Report on Villarrica (Chile) — 25 July-31 July 2018
Smithsonian / US Geological Survey Weekly Volcanic Activity Report, 25 July-31 July 2018
Managing Editor: Sally Kuhn Sennert
Please cite this report as:
Global Volcanism Program, 2018. Report on Villarrica (Chile). In: Sennert, S K (ed.), Weekly Volcanic Activity Report, 25 July-31 July 2018. Smithsonian Institution and US Geological Survey.
39.42°S, 71.93°W; summit elev. 2847 m
All times are local (unless otherwise noted)
POVI reported that on 24 July the vent in Villarrica’s summit crater was about 10-15 m in diameter and 90-100 m below the crater rim. Minor explosions and weak fumarolic emissions were noted. On 29 July a break in the cloud cover revealed more significant incandescence emanating from the summit than in the previous few days, and the largest thermal anomaly since August 2015 was identified in satellite images on 30 July. Ash and lapilli deposits on the E edge of the crater was also visible on 30 July.
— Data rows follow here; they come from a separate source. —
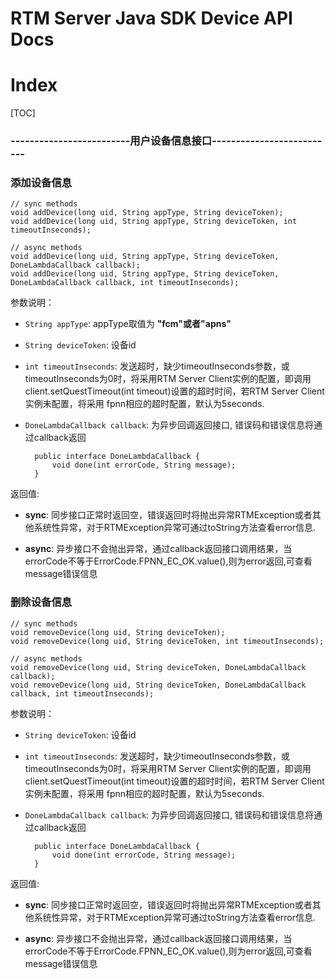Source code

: # RTM Server Java SDK Device API Docs

# Index

[TOC]

### -------------------------用户设备信息接口--------------------------

### 添加设备信息

    // sync methods
    void addDevice(long uid, String appType, String deviceToken);
    void addDevice(long uid, String appType, String deviceToken, int timeoutInseconds);
    
    // async methods
    void addDevice(long uid, String appType, String deviceToken, DoneLambdaCallback callback);
    void addDevice(long uid, String appType, String deviceToken, DoneLambdaCallback callback, int timeoutInseconds);
    
参数说明：   
* `String appType`: appType取值为 **"fcm"或者"apns"**

* `String deviceToken`: 设备id

* `int timeoutInseconds`: 发送超时，缺少timeoutInseconds参数，或timeoutInseconds为0时，将采用RTM Server Client实例的配置，即调用   
client.setQuestTimeout(int timeout)设置的超时时间，若RTM Server Client实例未配置，将采用 fpnn相应的超时配置，默认为5seconds.

* `DoneLambdaCallback callback`: 为异步回调返回接口, 错误码和错误信息将通过callback返回
        
        public interface DoneLambdaCallback {
            void done(int errorCode, String message);
        }

返回值:       

* **sync**: 同步接口正常时返回空，错误返回时将抛出异常RTMException或者其他系统性异常，对于RTMException异常可通过toString方法查看error信息.

* **async**: 异步接口不会抛出异常，通过callback返回接口调用结果，当errorCode不等于ErrorCode.FPNN_EC_OK.value(),则为error返回,可查看message错误信息 

### 删除设备信息

    // sync methods
    void removeDevice(long uid, String deviceToken);
    void removeDevice(long uid, String deviceToken, int timeoutInseconds);
    
    // async methods
    void removeDevice(long uid, String deviceToken, DoneLambdaCallback callback);
    void removeDevice(long uid, String deviceToken, DoneLambdaCallback callback, int timeoutInseconds);

参数说明：   

* `String deviceToken`: 设备id

* `int timeoutInseconds`: 发送超时，缺少timeoutInseconds参数，或timeoutInseconds为0时，将采用RTM Server Client实例的配置，即调用   
client.setQuestTimeout(int timeout)设置的超时时间，若RTM Server Client实例未配置，将采用 fpnn相应的超时配置，默认为5seconds.

* `DoneLambdaCallback callback`: 为异步回调返回接口, 错误码和错误信息将通过callback返回
        
        public interface DoneLambdaCallback {
            void done(int errorCode, String message);
        }

返回值:     
  
* **sync**: 同步接口正常时返回空，错误返回时将抛出异常RTMException或者其他系统性异常，对于RTMException异常可通过toString方法查看error信息.

* **async**: 异步接口不会抛出异常，通过callback返回接口调用结果，当errorCode不等于ErrorCode.FPNN_EC_OK.value(),则为error返回,可查看message错误信息    
    
        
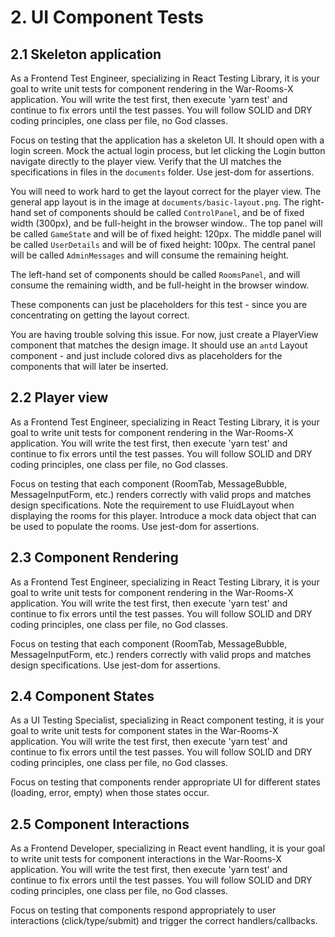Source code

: # 2. UI Component Tests

## 2.1 Skeleton application

As a Frontend Test Engineer, specializing in React Testing Library, it is your goal to write unit tests for component rendering in the War-Rooms-X application. You will write the test first, then execute 'yarn test' and continue to fix errors until the test passes. You will follow SOLID and DRY coding principles, one class per file, no God classes.

Focus on testing that the application has a skeleton UI.  It should open with a login screen. Mock the actual login process, but let clicking the Login button navigate directly to the player view. Verify that the UI matches the specifications in files in the `documents` folder. Use jest-dom for assertions.

You will need to work hard to get the layout correct for the player view.  The general app layout is in the image at `documents/basic-layout.png`. The right-hand set of components should be called `ControlPanel`, and be of fixed width (300px), and be full-height in the browser window..  The top panel will be called `GameState` and will be of fixed height: 120px.  The middle panel will be called `UserDetails` and will be of fixed height: 100px.  The central panel will be called `AdminMessages` and will consume the remaining height.

The left-hand set of components should be called `RoomsPanel`, and will consume the remaining width, and be full-height in the browser window. 

These components can just be placeholders for this test - since you are concentrating on getting the layout correct.

You are having trouble solving this issue.  For now, just create a PlayerView component that matches the design image.  It should use an `antd` Layout component - and just include colored divs as placeholders for the components that will later be inserted.

## 2.2 Player view

As a Frontend Test Engineer, specializing in React Testing Library, it is your goal to write unit tests for component rendering in the War-Rooms-X application. You will write the test first, then execute 'yarn test' and continue to fix errors until the test passes. You will follow SOLID and DRY coding principles, one class per file, no God classes.

Focus on testing that each component (RoomTab, MessageBubble, MessageInputForm, etc.) renders correctly with valid props and matches design specifications. Note the requirement to use FluidLayout when displaying the rooms for this player.  Introduce a mock data object that can be used to populate the rooms. Use jest-dom for assertions.

## 2.3 Component Rendering

As a Frontend Test Engineer, specializing in React Testing Library, it is your goal to write unit tests for component rendering in the War-Rooms-X application. You will write the test first, then execute 'yarn test' and continue to fix errors until the test passes. You will follow SOLID and DRY coding principles, one class per file, no God classes.

Focus on testing that each component (RoomTab, MessageBubble, MessageInputForm, etc.) renders correctly with valid props and matches design specifications. Use jest-dom for assertions.

## 2.4 Component States

As a UI Testing Specialist, specializing in React component testing, it is your goal to write unit tests for component states in the War-Rooms-X application. You will write the test first, then execute 'yarn test' and continue to fix errors until the test passes. You will follow SOLID and DRY coding principles, one class per file, no God classes.

Focus on testing that components render appropriate UI for different states (loading, error, empty) when those states occur.

## 2.5 Component Interactions

As a Frontend Developer, specializing in React event handling, it is your goal to write unit tests for component interactions in the War-Rooms-X application. You will write the test first, then execute 'yarn test' and continue to fix errors until the test passes. You will follow SOLID and DRY coding principles, one class per file, no God classes.

Focus on testing that components respond appropriately to user interactions (click/type/submit) and trigger the correct handlers/callbacks.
Geologic Background. Glacier-clad Villarrica, one of Chile's most active volcanoes, rises above the lake and town of the same name. It is the westernmost of three large stratovolcanoes that trend perpendicular to the Andean chain. A 6-km-wide caldera formed during the late Pleistocene. A 2-km-wide caldera that formed about 3500 years ago is located at the base of the presently active, dominantly basaltic to basaltic-andesitic cone at the NW margin of the Pleistocene caldera. More than 30 scoria cones and fissure vents dot the flanks. Plinian eruptions and pyroclastic flows that have extended up to 20 km from the volcano were produced during the Holocene. Lava flows up to 18 km long have issued from summit and flank vents. Historical eruptions, documented since 1558, have consisted largely of mild-to-moderate explosive activity with occasional lava effusion. Glaciers cover 40 km2 of the volcano, and lahars have damaged towns on its flanks.